3.2. Determination of Structural Compactness as Rg (Radius of Gyration)

Determination of structural compactness in a dynamic environment demonstrates important binding and unbinding events and the impact of different mutations [59,60]. To demonstrate the binding and unbinding events, we calculated the radius of gyration (Rg) for each complex as a function of time. The Rg results of the wildtype and mutants are strongly in uniformity with the RMSD results. The Rg(s) of the wildtype and T87A demonstrated similar structural compactness. The average Rg for the wildtype and T87A was reported to be 15.52 Å and 15.50 Å, respectively. Moreover, the L85P and W68L experienced significant variations and perturbations in the Rg during the simulation. The Rg of the W68L gradually increased over the simulation time and reached 16.0 Å. During the first 35 ns, the average Rg value was 15.8 Å and then increased during the last 65 ns up to 16.1 Å. The increment in structural compactness after 90 ns was due to the reduction in the motion of the lid and flap region of the protein structure, which stabilized at that particular time point, hence experiencing reduction in the structural compactness. On the other hand, the Rg pattern of T87A also revealed a consistent graph as did the RMSD. Initially, the structure remained well packed until 45 ns, with a minor deviation, and then, a significant deviation until 100 ns was reported. The average Rg for the T87A complex was reported to be 15.8 Å. The Rg graphs of the wildtype and the mutant complexes are shown in Figure 4.

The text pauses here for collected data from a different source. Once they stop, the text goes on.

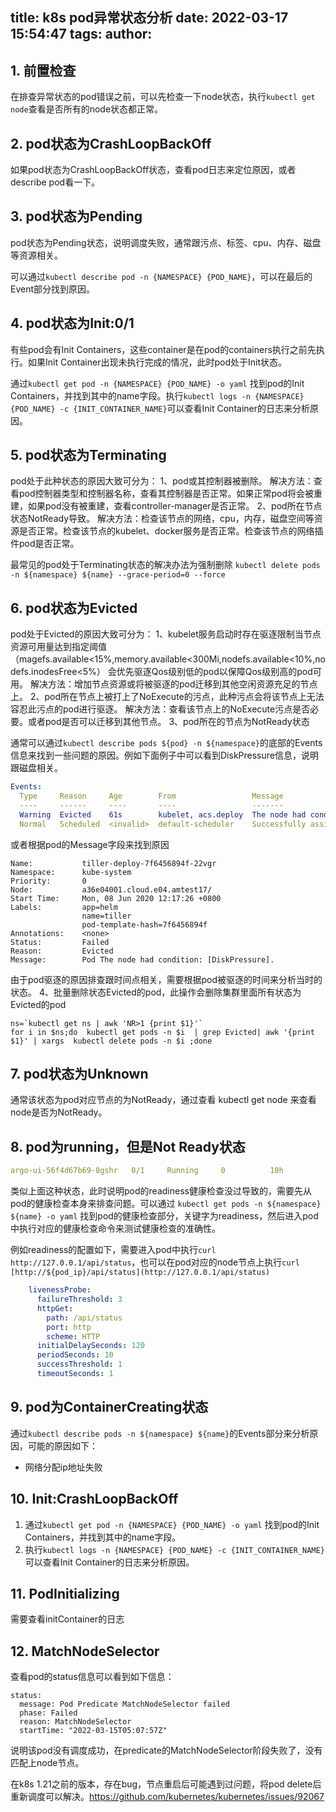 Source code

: title: k8s pod异常状态分析
date: 2022-03-17 15:54:47
tags:
author:
---
## 1. 前置检查
在排查异常状态的pod错误之前，可以先检查一下node状态，执行`kubectl get node`查看是否所有的node状态都正常。

## 2. pod状态为CrashLoopBackOff
如果pod状态为CrashLoopBackOff状态，查看pod日志来定位原因，或者describe pod看一下。
## 3. pod状态为Pending
pod状态为Pending状态，说明调度失败，通常跟污点、标签、cpu、内存、磁盘等资源相关。

可以通过`kubectl describe pod -n {NAMESPACE} {POD_NAME}`，可以在最后的Event部分找到原因。
## 4. pod状态为Init:0/1
有些pod会有Init Containers，这些container是在pod的containers执行之前先执行。如果Init Container出现未执行完成的情况，此时pod处于Init状态。

通过`kubectl get pod -n {NAMESPACE} {POD_NAME} -o yaml` 找到pod的Init Containers，并找到其中的name字段。执行`kubectl logs -n {NAMESPACE} {POD_NAME} -c {INIT_CONTAINER_NAME}`可以查看Init Container的日志来分析原因。
## 5. pod状态为Terminating
pod处于此种状态的原因大致可分为：
1、pod或其控制器被删除。
解决方法：查看pod控制器类型和控制器名称，查看其控制器是否正常。如果正常pod将会被重建，如果pod没有被重建，查看controller-manager是否正常。
2、pod所在节点状态NotReady导致。
解决方法：检查该节点的网络，cpu，内存，磁盘空间等资源是否正常。检查该节点的kubelet、docker服务是否正常。检查该节点的网络插件pod是否正常。

最常见的pod处于Terminating状态的解决办法为强制删除 `kubectl delete pods -n ${namespace} ${name} --grace-period=0 --force`
## 6. pod状态为Evicted
pod处于Evicted的原因大致可分为：
1、kubelet服务启动时存在驱逐限制当节点资源可用量达到指定阈值（magefs.available<15%,memory.available<300Mi,nodefs.available<10%,nodefs.inodesFree<5%）
会优先驱逐Qos级别低的pod以保障Qos级别高的pod可用。
解决方法：增加节点资源或将被驱逐的pod迁移到其他空闲资源充足的节点上。
2、pod所在节点上被打上了NoExecute的污点，此种污点会将该节点上无法容忍此污点的pod进行驱逐。
解决方法：查看该节点上的NoExecute污点是否必要。或者pod是否可以迁移到其他节点。
3、pod所在的节点为NotReady状态

通常可以通过`kubectl describe pods ${pod} -n ${namespace}`的底部的Events信息来找到一些问题的原因。例如下面例子中可以看到DiskPressure信息，说明跟磁盘相关。
```yaml
Events:
  Type     Reason     Age        From                 Message
  ----     ------     ----       ----                 -------
  Warning  Evicted    61s        kubelet, acs.deploy  The node had condition: [DiskPressure].
  Normal   Scheduled  <invalid>  default-scheduler    Successfully assigned ark-system/bridge-console-bridge-console-554d57bb87-nh2vd to acs.deploy
```
或者根据pod的Message字段来找到原因
```
Name:           tiller-deploy-7f6456894f-22vgr
Namespace:      kube-system
Priority:       0
Node:           a36e04001.cloud.e04.amtest17/
Start Time:     Mon, 08 Jun 2020 12:17:26 +0800
Labels:         app=helm
                name=tiller
                pod-template-hash=7f6456894f
Annotations:    <none>
Status:         Failed
Reason:         Evicted
Message:        Pod The node had condition: [DiskPressure].
```
由于pod驱逐的原因排查跟时间点相关，需要根据pod被驱逐的时间来分析当时的状态。
4、批量删除状态Evicted的pod，此操作会删除集群里面所有状态为Evicted的pod
```shell
ns=`kubectl get ns | awk 'NR>1 {print $1}'`
for i in $ns;do  kubectl get pods -n $i  | grep Evicted| awk '{print $1}' | xargs  kubectl delete pods -n $i ;done
```
## 7. pod状态为Unknown
通常该状态为pod对应节点的为NotReady，通过查看 kubectl get node 来查看node是否为NotReady。
## 8. pod为running，但是Not Ready状态
```yaml
argo-ui-56f4d67b69-8gshr   0/1     Running     0          10h
```
类似上面这种状态，此时说明pod的readiness健康检查没过导致的，需要先从pod的健康检查本身来排查问题。可以通过 `kubectl get pods -n ${namespace} ${name} -o yaml` 找到pod的健康检查部分，关键字为readiness，然后进入pod中执行对应的健康检查命令来测试健康检查的准确性。

例如readiness的配置如下，需要进入pod中执行`curl http://127.0.0.1/api/status`，也可以在pod对应的node节点上执行`curl [http://${pod_ip}/api/status](http://127.0.0.1/api/status)`
```yaml
    livenessProbe:
      failureThreshold: 3
      httpGet:
        path: /api/status
        port: http
        scheme: HTTP
      initialDelaySeconds: 120
      periodSeconds: 10
      successThreshold: 1
      timeoutSeconds: 1
```
## 9. pod为ContainerCreating状态
通过`kubectl describe pods -n ${namespace} ${name}`的Events部分来分析原因，可能的原因如下：

- 网络分配ip地址失败

## 10. Init:CrashLoopBackOff

1. 通过`kubectl get pod -n {NAMESPACE} {POD_NAME} -o yaml` 找到pod的Init Containers，并找到其中的name字段。
2. 执行`kubectl logs -n {NAMESPACE} {POD_NAME} -c {INIT_CONTAINER_NAME}`可以查看Init Container的日志来分析原因。

## 11. PodInitializing
需要查看initContainer的日志

## 12. MatchNodeSelector

查看pod的status信息可以看到如下信息：
```
status:
  message: Pod Predicate MatchNodeSelector failed
  phase: Failed
  reason: MatchNodeSelector
  startTime: "2022-03-15T05:07:57Z"
```

说明该pod没有调度成功，在predicate的MatchNodeSelector阶段失败了，没有匹配上node节点。

在k8s 1.21之前的版本，存在bug，节点重启后可能遇到过问题，将pod delete后重新调度可以解决。https://github.com/kubernetes/kubernetes/issues/92067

3.3. Residual Flexibility (RMSF) Estimation

Estimation of residual flexibility is an important parameter to reveal the conformational flexibility and strength conferred by a particular residue in the binding [61]. Herein, to calculate the residual flexibility we used the root mean square fluctuation (RMSF) approach. The results, as shown in Figure 4, revealed that the flexibility of the wildtype and mutant complexes remained comparable; however, variations in different regions particularly 15−25, 30–45, 55–75, and 90–105 demonstrated higher fluctuation in the wildtype and W68L, specifically. The other variants demonstrated higher fluctuation between 30 and 45 aa. The mutation W68L in the loop region resulted in higher fluctuation of the loop, thus rendering higher fluctuation in this particular mutation. In conclusion, the mutations affected the residual flexibility of the protein structure differently and caused functional variations. The RMSF graph of all the complexes is shown in Figure 5.

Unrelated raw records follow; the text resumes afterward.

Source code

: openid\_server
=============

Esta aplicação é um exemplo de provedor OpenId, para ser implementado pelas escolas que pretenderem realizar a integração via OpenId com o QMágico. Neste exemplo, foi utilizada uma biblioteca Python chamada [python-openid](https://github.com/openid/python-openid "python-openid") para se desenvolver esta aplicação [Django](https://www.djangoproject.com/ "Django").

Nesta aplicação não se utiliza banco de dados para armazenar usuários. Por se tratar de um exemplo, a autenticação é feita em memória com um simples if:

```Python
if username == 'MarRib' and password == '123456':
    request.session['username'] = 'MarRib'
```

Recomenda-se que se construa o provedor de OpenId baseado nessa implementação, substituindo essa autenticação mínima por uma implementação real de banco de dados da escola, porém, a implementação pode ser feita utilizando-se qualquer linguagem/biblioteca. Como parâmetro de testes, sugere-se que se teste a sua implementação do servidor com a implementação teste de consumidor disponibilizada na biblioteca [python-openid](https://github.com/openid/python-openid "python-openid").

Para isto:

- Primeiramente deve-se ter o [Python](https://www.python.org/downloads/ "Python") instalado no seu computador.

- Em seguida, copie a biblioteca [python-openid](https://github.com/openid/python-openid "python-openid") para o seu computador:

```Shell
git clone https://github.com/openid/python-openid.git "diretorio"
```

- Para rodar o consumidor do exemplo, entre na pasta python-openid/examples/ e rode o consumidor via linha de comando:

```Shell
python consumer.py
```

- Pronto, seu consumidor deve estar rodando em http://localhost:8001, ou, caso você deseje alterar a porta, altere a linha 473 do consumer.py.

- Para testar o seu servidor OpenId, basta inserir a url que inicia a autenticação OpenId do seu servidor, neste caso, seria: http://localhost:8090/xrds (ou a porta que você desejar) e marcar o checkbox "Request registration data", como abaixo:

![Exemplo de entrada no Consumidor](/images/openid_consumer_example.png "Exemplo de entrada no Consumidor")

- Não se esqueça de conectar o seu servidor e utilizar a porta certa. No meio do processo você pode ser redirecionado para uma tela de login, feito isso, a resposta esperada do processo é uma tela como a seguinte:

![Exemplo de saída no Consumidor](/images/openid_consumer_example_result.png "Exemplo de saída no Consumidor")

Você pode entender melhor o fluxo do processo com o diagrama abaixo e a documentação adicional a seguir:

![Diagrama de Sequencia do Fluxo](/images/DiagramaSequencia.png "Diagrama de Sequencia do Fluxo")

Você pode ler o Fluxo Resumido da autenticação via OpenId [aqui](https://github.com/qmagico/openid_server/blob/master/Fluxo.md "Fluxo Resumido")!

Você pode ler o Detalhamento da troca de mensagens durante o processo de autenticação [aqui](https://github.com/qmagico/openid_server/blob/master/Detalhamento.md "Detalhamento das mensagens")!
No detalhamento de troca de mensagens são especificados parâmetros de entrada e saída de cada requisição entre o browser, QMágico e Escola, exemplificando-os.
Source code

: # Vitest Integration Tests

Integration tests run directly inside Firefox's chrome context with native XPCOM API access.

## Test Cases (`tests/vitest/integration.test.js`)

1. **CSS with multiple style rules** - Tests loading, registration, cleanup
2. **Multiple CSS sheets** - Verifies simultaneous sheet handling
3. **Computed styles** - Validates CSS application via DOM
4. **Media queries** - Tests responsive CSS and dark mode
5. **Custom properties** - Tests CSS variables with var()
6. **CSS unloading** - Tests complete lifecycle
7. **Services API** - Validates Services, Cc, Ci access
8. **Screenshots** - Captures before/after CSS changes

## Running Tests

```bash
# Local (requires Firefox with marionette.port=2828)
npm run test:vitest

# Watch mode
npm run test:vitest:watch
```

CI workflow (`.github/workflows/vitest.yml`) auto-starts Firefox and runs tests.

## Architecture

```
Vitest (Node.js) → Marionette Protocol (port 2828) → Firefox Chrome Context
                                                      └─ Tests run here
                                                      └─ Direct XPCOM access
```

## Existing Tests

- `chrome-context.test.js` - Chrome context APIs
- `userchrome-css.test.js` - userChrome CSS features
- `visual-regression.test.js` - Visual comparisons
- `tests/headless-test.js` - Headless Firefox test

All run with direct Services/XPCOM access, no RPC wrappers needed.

3.4. Hydrogen Bonding Analysis

Analysis of the hydrogen bonds of the protein–ligand trajectories is essential to understand the binding variations produced by epigenetics or mutations [62]. To quantify the total number of hydrogen bonds and reveal the average, we subjected the simulation trajectories to hydrogen bonding calculations as a function of time. Our results revealed that the wildtype and W68L, L85P, and T87A had a different total number of hydrogen bonds, as shown in Figure 5. In each complex, the average hydrogen bonds were estimated to be 93 (wildtype), 90 (W68L), 82 (L85P), and 88 in the T87A mutant. This shows that the mutations destabilized the binding and, thus, caused resistance to PZA. Similar findings were also reported by previous studies, thus justifying our results [55,56,57]. The hydrogen bonds graph of all the complexes is shown in Figure 6.

3.5. Principle Component Analysis (PCA) and Free Energy Landscape (FEL)

To identify the collective motions of the wildtype and mutant complexes, we explored the dynamic behavior using PCA. It is a statistical method for dimensionality reduction without compromising vital information [63]. Plentiful fluctuations were revealed by the first three eigenvectors, while localized fluctuations were demonstrated by the other eigenvectors in each complex, as shown in Figure 6. In the case of the wildtype-PZA complex, the first 3 eigenvectors were 53%, the W68L-PZA complex demonstrated 63%, L85P displayed 44%, and T87A 57% of the overall observed motion. This behavior may explain the structural rearrangement due to the mutations; thus, it may empirically be proposed that the PZA interaction may destabilize the protein by increasing the dynamics of the active regions to a higher level. The current findings also support the previous reports with higher magnitude of motion in the PZA complexes and directions identical to the wildtype [55,56,57,58]. Moreover, we also explored the principal components, i.e., PC1 and PC2 (principle components) of the simulation trajectories to project each frame in a phase space (Figure 7). The interpretation of the pink to purple displays the conformational transformations during the simulation. These conformational states were found closer to each other in the three mutants and were considered as an energetically unstable conformational state by attaining an unstable conformational state purple color.

3.6. Free Energy Landscape (FEL) Analysis

In addition, a free energy landscape (FEL) was created to link structural characteristics to thermodynamic attributes. FEL was used to map the minimum energy conformation of the complexes within the examined time scale, and then to connect the structural shifts between these minima based on the likelihood of provided data points of the MD trajectories. Figure 8 presents the FEL of the wildtype, W68L, L85P, and T87A where all reached only one energy minima, thus explaining global conformational variations adjusted by the mutant complexes in response to mutations.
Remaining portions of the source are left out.